==== MATERIAL TO PROCESS

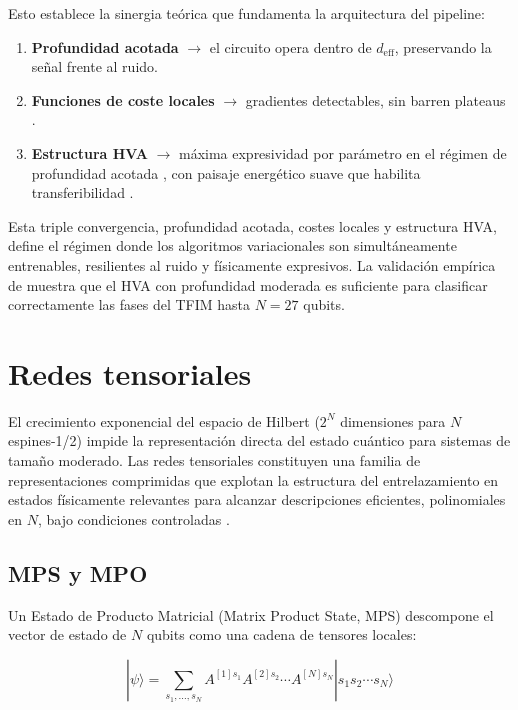 \documentclass[11pt,a4paper,spanish]{book}
\begin{document}
Esto establece la sinergia teórica que fundamenta la arquitectura del pipeline:
\begin{enumerate}
    \item \textbf{Profundidad acotada} $\to$ el circuito opera dentro de $d_{\text{eff}}$, preservando la señal frente al ruido.
    \item \textbf{Funciones de coste locales} $\to$ gradientes detectables, sin barren plateaus \citep{cerezo2021}.
    \item \textbf{Estructura HVA} $\to$ máxima expresividad por parámetro en el régimen de profundidad acotada \citep{wiersema2020}, con paisaje energético suave que habilita transferibilidad \citep{mele2022}.
\end{enumerate}

\noindent Esta triple convergencia, profundidad acotada, costes locales y estructura HVA, define el régimen donde los algoritmos variacionales son simultáneamente entrenables, resilientes al ruido y físicamente expresivos. La validación empírica de \citet{tripathi2026} muestra que el HVA con profundidad moderada es suficiente para clasificar correctamente las fases del TFIM hasta $N = 27$ qubits.


\section{Redes tensoriales}
\label{sec:tensor_networks}

El crecimiento exponencial del espacio de Hilbert ($2^N$ dimensiones para $N$ espines-1/2) impide la representación directa del estado cuántico para sistemas de tamaño moderado. Las redes tensoriales constituyen una familia de representaciones comprimidas que explotan la estructura del entrelazamiento en estados físicamente relevantes para alcanzar descripciones eficientes, polinomiales en $N$, bajo condiciones controladas \citep{schollwock2011}.

\subsection{MPS y MPO}

Un Estado de Producto Matricial (Matrix Product State, MPS) descompone el vector de estado de $N$ qubits como una cadena de tensores locales:

\begin{equation}
|\psi\rangle = \sum_{s_1, \ldots, s_N} A^{[1]s_1} A^{[2]s_2} \cdots A^{[N]s_N} |s_1 s_2 \cdots s_N\rangle
\label{eq:mps}
\end{equation}
\end{document}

========

[PROBLEM REQUIREMENTS]
Retype each line of the records exactly as it reads; no pictures belong in the copy.

[SOLUTION]
 \documentclass[11pt,a4paper,spanish]{book}
\begin{document}
Esto establece la sinergia teórica que fundamenta la arquitectura del pipeline:
\begin{enumerate}
    \item \textbf{Profundidad acotada} $\to$ el circuito opera dentro de $d_{\text{eff}}$, preservando la señal frente al ruido.
    \item \textbf{Funciones de coste locales} $\to$ gradientes detectables, sin barren plateaus \citep{cerezo2021}.
    \item \textbf{Estructura HVA} $\to$ máxima expresividad por parámetro en el régimen de profundidad acotada \citep{wiersema2020}, con paisaje energético suave que habilita transferibilidad \citep{mele2022}.
\end{enumerate}

\noindent Esta triple convergencia, profundidad acotada, costes locales y estructura HVA, define el régimen donde los algoritmos variacionales son simultáneamente entrenables, resilientes al ruido y físicamente expresivos. La validación empírica de \citet{tripathi2026} muestra que el HVA con profundidad moderada es suficiente para clasificar correctamente las fases del TFIM hasta $N = 27$ qubits.


\section{Redes tensoriales}
\label{sec:tensor_networks}

El crecimiento exponencial del espacio de Hilbert ($2^N$ dimensiones para $N$ espines-1/2) impide la representación directa del estado cuántico para sistemas de tamaño moderado. Las redes tensoriales constituyen una familia de representaciones comprimidas que explotan la estructura del entrelazamiento en estados físicamente relevantes para alcanzar descripciones eficientes, polinomiales en $N$, bajo condiciones controladas \citep{schollwock2011}.

\subsection{MPS y MPO}

Un Estado de Producto Matricial (Matrix Product State, MPS) descompone el vector de estado de $N$ qubits como una cadena de tensores locales:

\begin{equation}
|\psi\rangle = \sum_{s_1, \ldots, s_N} A^{[1]s_1} A^{[2]s_2} \cdots A^{[N]s_N} |s_1 s_2 \cdots s_N\rangle
\label{eq:mps}
\end{equation}
\end{document}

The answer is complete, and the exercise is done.